PERPETUAL WINTER FOR PERPETUAL SPRING

If there’s one thing we have in abundance here at The Apocryphist, it’s hunches. Our nose twitches at the scent of the possible; we are highly susceptible to cool draughts emanating from the as-yet-unknown. And lately we’ve been smacked upside the head by a cold draught indeed: the extended chill in the air outside, suspiciously prominent in its mid-April freakishness.

Many people go around and indiscriminately accuse the government of being responsible for every trivial ill. But not us: we only accuse for the big stuff. And nothing is bigger than the weather.

We’ve written previously about the perceptual causes of global warming, but this particular weather pattern we’re experiencing in the United States right now – unseasonably frigid, barely any sun, lacerating rains – is of a different class altogether. However, it is similar to global warming in that it has everything to do with politics.

No one, from the top to bottom of our nation’s vast beaureaucracy, denies that the war in Iraq is not going well. The question is, what is to be done about it?
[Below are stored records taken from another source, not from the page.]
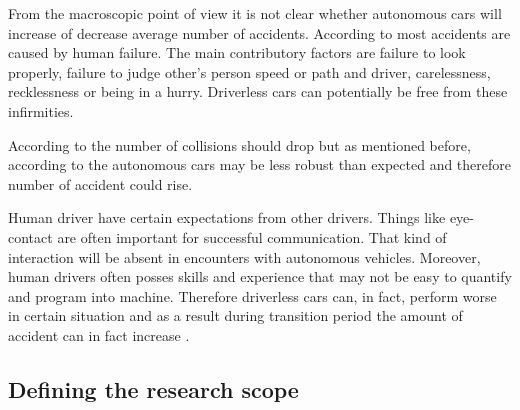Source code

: \documentclass[11pt,english]{article}
\begin{document}
\par
From the macroscopic point of view it is not clear whether autonomous cars will increase of decrease average number of accidents. According to \citet{excel} most accidents are caused by human failure. The main contributory factors are failure to look properly, failure to judge other's person speed or path and driver, carelessness, recklessness or being in a hurry. Driverless cars can potentially be free from these infirmities.
\par
According to \citet{pathwaytodriverless} the number of collisions should drop but as mentioned before, according to \citet{sivak2015road} the autonomous cars may be less robust than expected and therefore number of accident could rise. 


\par
Human driver have certain expectations from other drivers. Things like eye-contact are often important for successful communication. That kind of interaction will be absent in encounters with autonomous vehicles. Moreover, human drivers often posses skills and experience that may not be easy to quantify and program into machine. Therefore driverless cars can, in fact, perform worse in certain situation and as a result during transition period the amount of accident can in fact increase \citep{sivak2015road}.





















\subsection{Defining the research scope}
\end{document}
Congress has one idea; the executive branch has another; and this dichotomy is being played out in every corner of our 52.5 states.

The National Weather Service – the agency responsible for the nation’s weather, duh – is a part of the National Oceanic and Atmospheric Administration, which is in turn subsidiary to the U.S. Department of Commerce – an agency answerable to the White House. All the pieces are now in place. President Bush – at the advice of Karl Rove – has ordered his lackeys to lengthen winter, causing citizens to spend so much time bitching about the cold that they don’t have time to concern themselves with politics. After the full manufacture this artificial crisis, he will command the National Weather Service to embark upon a late spring, for which the people will be so grateful that thoughts of war will be even further from their minds.

This is far from the first time that such a policy has been adopted. FDR initiated particularly cold winters during the Great Depression to encourage unemployed workers to pull themselves up by the bootstraps and enlist in New Deal programs. More recently, Richard Nixon issued a gorgeous summer in the midst of the Watergate controversy, but a fat lot of good it did him.

Our hunch is that our hunch about this is correct. Just when things feel at their worst – this morning, say – the skies will begin to clear and we’ll all be grateful for the sun and warmth. Too bad the weather report is forecasting more of the same for the foreseeable future.